Goal of the exercise:
When a line in the records contains the string "below", copy that line.

╭─ Input data

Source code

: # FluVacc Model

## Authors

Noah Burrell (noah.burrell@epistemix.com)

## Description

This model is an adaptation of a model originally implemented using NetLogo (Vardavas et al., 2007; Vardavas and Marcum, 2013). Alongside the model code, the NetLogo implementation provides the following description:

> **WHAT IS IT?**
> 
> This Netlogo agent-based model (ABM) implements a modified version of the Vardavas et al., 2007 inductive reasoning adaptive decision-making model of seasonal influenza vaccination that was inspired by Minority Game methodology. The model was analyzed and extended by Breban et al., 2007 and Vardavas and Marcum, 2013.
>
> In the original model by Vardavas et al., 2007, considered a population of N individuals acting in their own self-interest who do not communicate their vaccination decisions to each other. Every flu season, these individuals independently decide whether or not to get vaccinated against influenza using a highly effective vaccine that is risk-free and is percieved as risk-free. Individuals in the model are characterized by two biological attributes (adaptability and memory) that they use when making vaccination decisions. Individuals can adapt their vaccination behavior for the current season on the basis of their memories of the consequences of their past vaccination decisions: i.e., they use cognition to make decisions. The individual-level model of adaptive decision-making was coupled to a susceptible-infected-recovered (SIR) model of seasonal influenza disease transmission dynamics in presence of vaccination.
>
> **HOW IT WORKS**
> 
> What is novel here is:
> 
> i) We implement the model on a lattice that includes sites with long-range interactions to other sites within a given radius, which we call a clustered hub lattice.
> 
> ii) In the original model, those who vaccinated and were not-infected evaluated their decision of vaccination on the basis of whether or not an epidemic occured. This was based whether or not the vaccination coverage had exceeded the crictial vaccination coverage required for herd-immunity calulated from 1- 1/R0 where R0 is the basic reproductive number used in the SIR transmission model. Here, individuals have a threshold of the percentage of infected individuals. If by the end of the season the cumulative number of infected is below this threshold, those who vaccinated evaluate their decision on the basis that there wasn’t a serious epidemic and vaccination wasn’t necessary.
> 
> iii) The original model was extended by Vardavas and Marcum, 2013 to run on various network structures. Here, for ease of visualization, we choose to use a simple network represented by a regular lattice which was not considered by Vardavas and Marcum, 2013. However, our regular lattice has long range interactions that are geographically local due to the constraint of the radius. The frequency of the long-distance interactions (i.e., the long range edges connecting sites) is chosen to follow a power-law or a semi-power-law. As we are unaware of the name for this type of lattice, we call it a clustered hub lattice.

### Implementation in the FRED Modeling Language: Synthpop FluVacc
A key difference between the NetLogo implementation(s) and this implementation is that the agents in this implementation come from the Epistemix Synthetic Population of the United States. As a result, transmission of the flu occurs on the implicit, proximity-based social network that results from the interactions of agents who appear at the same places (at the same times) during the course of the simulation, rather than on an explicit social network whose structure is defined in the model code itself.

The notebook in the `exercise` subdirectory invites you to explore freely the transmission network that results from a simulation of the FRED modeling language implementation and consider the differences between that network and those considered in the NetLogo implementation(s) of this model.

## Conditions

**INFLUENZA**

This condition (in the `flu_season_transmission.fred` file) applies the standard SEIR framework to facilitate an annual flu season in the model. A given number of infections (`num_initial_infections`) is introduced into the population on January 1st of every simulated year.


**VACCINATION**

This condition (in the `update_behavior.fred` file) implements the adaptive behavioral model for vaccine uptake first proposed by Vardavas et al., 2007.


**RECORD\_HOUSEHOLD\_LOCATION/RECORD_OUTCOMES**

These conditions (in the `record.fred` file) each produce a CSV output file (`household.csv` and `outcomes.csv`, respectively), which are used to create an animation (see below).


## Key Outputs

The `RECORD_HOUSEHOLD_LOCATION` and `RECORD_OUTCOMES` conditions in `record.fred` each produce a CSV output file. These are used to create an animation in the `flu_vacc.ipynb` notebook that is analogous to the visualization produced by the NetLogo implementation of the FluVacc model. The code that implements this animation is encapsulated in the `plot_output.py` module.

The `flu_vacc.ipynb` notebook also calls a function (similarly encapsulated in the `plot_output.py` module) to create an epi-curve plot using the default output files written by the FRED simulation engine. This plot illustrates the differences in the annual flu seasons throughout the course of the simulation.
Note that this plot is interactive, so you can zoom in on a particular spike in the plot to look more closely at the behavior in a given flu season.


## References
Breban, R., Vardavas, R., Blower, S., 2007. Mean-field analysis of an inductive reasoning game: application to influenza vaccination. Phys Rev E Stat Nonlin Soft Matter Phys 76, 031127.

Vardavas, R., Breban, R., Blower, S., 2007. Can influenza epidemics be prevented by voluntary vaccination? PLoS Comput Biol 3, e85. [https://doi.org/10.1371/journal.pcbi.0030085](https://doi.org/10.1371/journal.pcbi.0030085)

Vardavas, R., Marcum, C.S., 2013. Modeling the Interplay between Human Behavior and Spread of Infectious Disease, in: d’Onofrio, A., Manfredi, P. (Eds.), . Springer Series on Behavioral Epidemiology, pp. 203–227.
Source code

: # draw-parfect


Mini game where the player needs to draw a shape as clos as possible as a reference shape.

╰─

Response to this task:
> ii) In the original model, those who vaccinated and were not-infected evaluated their decision of vaccination on the basis of whether or not an epidemic occured. This was based whether or not the vaccination coverage had exceeded the crictial vaccination coverage required for herd-immunity calulated from 1- 1/R0 where R0 is the basic reproductive number used in the SIR transmission model. Here, individuals have a threshold of the percentage of infected individuals. If by the end of the season the cumulative number of infected is below this threshold, those who vaccinated evaluate their decision on the basis that there wasn’t a serious epidemic and vaccination wasn’t necessary.
These conditions (in the `record.fred` file) each produce a CSV output file (`household.csv` and `outcomes.csv`, respectively), which are used to create an animation (see below).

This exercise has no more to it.